王绶琯《LAMOST——一个典型的努力事例》手稿
“老科学家学术成长资料采集工程”供图
◎实习记者 娄玉琳
【科学家手稿】
1992年,我国一位天文学家在《自然杂志》上发表了4篇文章探讨当时天文科学的发展,在这组文章的最后一节,他对我国天文设备建设提出了几则设想。3年后,他重读这4篇文章,在手稿中写道“……觉得好像是一个跳伞者,伞已经在空中张起,眼睛盯着目的地但却还没有落到实地。像一支音乐停在接近尾声的一个休止符上。”
这位天文学家,就是1980年当选中国科学院学部委员(院士),历任北京天文台研究员、台长、名誉台长,为天文事业整整奋斗了70年的王绶琯,而他在手稿中提到的,使这段“停在接近尾声的一个休止符上”的音乐成为一段完整乐章的办法,则是建造大天区面积多目标光纤光谱天文望远镜——郭守敬望远镜(LAMOST)。
作为我国自主创新的、世界上口径最大的大视场兼大口径及光谱获取率最高的望远镜,LAMOST与王绶琯的渊源要追溯到20世纪80年代。当时我国正值现代天文学的第二次重建,“五台四校一厂”的学科基地已经立稳脚跟;天文实测条件正从“基本为零”转变为“最最起码的水平”;一批中青年天文人才这时已崭露头角。王绶琯惊喜地发现,这样的人与物的基础,虽然还很薄弱,但只需进一步巩固、完善,便能发起一次“前哨战”,在天文“主战场”上,开拓前沿,取得突破。

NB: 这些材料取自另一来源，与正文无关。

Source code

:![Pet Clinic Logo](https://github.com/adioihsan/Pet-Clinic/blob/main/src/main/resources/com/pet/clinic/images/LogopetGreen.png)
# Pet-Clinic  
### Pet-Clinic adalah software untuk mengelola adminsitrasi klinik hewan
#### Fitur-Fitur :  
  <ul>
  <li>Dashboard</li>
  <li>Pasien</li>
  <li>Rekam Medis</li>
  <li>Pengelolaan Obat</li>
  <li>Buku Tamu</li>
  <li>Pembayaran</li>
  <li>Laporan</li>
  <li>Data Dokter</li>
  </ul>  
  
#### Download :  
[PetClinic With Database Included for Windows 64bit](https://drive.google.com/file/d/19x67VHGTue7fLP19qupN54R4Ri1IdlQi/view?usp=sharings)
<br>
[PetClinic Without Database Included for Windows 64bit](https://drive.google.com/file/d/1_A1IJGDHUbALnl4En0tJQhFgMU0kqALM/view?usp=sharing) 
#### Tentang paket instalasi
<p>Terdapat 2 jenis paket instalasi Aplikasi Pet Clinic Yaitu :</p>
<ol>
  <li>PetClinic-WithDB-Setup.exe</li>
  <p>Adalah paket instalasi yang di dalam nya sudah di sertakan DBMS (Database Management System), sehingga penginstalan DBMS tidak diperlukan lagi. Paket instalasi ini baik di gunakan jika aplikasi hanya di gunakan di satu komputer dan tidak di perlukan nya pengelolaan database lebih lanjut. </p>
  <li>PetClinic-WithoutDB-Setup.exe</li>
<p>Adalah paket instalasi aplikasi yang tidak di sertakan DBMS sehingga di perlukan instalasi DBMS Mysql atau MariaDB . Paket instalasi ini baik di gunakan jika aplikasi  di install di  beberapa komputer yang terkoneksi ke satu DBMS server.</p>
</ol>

当时的天文学界存在一个困扰了研究者们多年的难题,即望远镜的大口径和大视场无法兼得。大视场是指望远镜可观测到的星空的面积足够大,这样就可以同时观测更多的星星。大口径是指望远镜镜面的直径大,这样就可以观测到足够暗的星体。
在此前使用的三种常规光学望远镜中,折射望远镜具有较宽的视野,但它的镜片不能做大;反射式望远镜可以把镜片做大,获得大口径,但是它能够观测的范围比较小,无法获得大视场;折反射望远镜能够获得大视场,但由于它的折射镜片太复杂,无法做大,因此不能同时获得大口径。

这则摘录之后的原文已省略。